Roy G Sfeir
Bhibbak ya Libnan !
Liban je t'aime !
What Surfaces
Roy Sfeir’s works take shape like water, drop by drop. They flow, pass, and transform themselves. Each trace becomes the memory of a passage rather than a fixed form, mirroring time itself as it moves forward without return. Water thus becomes a way of thinking about the world; the artwork, a place for what escapes the gaze.
At first glance, some canvases seem governed by a geometric logic: vertical and horizontal lines — as if driven by a desire to organize the visible, to give it a frame. Others, by contrast, allow this order to dissolve into surfaces where color unfolds and merges freely. Paint settles there layer upon layer.
Roy Sfeir’s work belongs to contemporary abstraction, at the crossroads of several artistic currents, and enters into dialogue with the seascapes of Gerhard Richter.
One finds in it those dense strata of color that fade and recompose themselves, not in order to represent anything, but to make color an autonomous presence.
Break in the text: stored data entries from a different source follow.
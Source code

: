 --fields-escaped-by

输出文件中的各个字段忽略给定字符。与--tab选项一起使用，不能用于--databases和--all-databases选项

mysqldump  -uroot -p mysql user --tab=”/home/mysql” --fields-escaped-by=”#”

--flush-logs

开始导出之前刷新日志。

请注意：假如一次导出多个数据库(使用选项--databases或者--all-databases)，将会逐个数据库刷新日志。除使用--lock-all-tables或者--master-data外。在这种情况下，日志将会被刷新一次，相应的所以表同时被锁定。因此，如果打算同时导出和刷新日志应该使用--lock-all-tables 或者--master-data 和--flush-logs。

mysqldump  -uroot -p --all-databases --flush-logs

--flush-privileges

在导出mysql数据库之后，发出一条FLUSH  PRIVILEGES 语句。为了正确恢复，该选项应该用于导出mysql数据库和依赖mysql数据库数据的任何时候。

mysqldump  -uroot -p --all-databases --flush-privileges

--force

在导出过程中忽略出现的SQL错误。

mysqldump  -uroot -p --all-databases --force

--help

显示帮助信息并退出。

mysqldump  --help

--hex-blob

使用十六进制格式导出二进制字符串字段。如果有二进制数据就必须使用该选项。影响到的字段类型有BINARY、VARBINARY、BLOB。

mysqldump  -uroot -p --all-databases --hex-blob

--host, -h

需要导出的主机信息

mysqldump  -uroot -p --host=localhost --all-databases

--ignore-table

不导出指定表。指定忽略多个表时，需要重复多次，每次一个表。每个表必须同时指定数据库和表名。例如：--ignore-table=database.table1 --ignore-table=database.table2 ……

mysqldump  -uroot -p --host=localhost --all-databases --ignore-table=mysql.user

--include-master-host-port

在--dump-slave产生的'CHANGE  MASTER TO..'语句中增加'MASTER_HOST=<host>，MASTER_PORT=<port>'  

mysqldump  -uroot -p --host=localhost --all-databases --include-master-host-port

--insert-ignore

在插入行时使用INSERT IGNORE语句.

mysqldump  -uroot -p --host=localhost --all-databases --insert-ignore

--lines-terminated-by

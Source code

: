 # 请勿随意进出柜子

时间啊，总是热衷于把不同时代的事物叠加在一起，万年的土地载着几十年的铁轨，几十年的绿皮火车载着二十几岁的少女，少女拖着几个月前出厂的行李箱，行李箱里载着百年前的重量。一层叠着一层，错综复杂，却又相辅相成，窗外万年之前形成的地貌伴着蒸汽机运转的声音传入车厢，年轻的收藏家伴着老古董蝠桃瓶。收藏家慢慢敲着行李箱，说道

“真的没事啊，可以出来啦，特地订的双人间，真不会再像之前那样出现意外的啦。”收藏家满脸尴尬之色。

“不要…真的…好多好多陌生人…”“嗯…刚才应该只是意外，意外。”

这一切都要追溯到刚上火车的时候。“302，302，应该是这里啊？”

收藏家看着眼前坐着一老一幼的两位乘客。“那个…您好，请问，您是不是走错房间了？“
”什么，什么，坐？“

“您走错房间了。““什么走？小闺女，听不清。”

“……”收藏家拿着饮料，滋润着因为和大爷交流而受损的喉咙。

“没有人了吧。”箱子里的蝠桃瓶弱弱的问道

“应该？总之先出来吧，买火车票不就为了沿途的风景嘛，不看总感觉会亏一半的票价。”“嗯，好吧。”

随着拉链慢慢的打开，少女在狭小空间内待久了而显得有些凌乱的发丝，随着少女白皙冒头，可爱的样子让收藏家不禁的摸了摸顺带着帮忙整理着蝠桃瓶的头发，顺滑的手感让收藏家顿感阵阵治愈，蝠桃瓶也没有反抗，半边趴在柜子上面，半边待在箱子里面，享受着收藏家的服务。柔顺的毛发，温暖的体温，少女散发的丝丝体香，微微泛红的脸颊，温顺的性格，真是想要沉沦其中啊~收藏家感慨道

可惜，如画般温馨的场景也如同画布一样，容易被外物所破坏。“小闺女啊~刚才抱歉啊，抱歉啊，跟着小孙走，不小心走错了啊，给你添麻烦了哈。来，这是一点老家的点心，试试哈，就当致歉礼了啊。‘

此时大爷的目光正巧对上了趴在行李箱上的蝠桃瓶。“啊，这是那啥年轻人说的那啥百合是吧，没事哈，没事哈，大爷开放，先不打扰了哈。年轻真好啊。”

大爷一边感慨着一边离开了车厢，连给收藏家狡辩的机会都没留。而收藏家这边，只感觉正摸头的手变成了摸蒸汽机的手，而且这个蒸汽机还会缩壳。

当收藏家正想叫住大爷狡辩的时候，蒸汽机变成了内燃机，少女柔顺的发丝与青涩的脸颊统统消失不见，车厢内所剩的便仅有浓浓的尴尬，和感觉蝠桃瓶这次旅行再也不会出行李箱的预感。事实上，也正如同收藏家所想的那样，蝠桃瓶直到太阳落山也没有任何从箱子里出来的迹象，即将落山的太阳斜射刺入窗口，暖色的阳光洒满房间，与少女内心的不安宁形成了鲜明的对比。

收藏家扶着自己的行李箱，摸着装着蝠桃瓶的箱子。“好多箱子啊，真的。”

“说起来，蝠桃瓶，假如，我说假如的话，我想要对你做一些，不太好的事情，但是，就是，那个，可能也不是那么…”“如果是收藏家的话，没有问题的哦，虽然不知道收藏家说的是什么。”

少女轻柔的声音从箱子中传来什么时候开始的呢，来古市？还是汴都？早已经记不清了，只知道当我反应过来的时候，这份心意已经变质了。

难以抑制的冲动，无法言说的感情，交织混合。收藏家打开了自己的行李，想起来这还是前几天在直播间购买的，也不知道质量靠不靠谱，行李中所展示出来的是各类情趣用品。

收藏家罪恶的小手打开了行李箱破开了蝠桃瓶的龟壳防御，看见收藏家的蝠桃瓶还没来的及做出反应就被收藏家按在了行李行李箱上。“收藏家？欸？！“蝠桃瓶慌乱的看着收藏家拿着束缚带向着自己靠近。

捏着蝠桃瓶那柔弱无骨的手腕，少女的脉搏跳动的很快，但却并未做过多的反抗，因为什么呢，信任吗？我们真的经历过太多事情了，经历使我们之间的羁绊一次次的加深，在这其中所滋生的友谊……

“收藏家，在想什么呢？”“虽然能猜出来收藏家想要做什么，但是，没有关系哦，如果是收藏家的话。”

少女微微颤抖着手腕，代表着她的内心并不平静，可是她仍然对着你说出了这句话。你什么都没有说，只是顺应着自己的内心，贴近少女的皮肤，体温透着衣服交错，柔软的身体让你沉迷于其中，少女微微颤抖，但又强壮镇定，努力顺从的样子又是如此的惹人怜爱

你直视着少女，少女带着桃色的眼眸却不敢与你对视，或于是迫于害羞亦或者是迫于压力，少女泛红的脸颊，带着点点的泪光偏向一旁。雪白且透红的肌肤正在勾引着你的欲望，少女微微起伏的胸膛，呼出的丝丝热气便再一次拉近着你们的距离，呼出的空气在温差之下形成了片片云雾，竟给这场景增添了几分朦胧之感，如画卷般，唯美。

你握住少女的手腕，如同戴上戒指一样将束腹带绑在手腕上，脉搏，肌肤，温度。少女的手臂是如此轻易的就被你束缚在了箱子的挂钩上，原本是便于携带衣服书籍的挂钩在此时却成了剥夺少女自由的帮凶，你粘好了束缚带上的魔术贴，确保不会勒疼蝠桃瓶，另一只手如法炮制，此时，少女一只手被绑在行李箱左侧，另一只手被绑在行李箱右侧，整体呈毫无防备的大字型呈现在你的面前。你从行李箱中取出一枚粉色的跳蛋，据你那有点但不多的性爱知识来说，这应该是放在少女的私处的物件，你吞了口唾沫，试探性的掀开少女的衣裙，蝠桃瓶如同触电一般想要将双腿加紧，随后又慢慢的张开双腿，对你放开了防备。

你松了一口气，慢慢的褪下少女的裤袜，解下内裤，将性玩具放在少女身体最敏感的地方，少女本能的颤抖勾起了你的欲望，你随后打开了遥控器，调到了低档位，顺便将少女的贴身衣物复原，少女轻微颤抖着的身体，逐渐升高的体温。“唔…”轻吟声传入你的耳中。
Within this movement, the artist does not seek to control everything; he leaves an opening in the process through which chance may enter.
In these flows, what fractures within the world does not appear as an event, but as a trace. What breaks apart does not disappear; it transforms itself. In this way, art reaches those moments of original incompleteness not through the narration of facts, but through what escapes from them. Like water, it retains nothing: it passes, yet leaves its imprint.
The sensitive and the human then converge within the same horizon. Human experience, in Roy Sfeir’s work, is never fully revealed. It surfaces. Not as narrative, but as trace: a sign of what once took place and will never return. What remains is not the event itself, but the tremor it leaves within the soul, as within the material that prolongs its echo.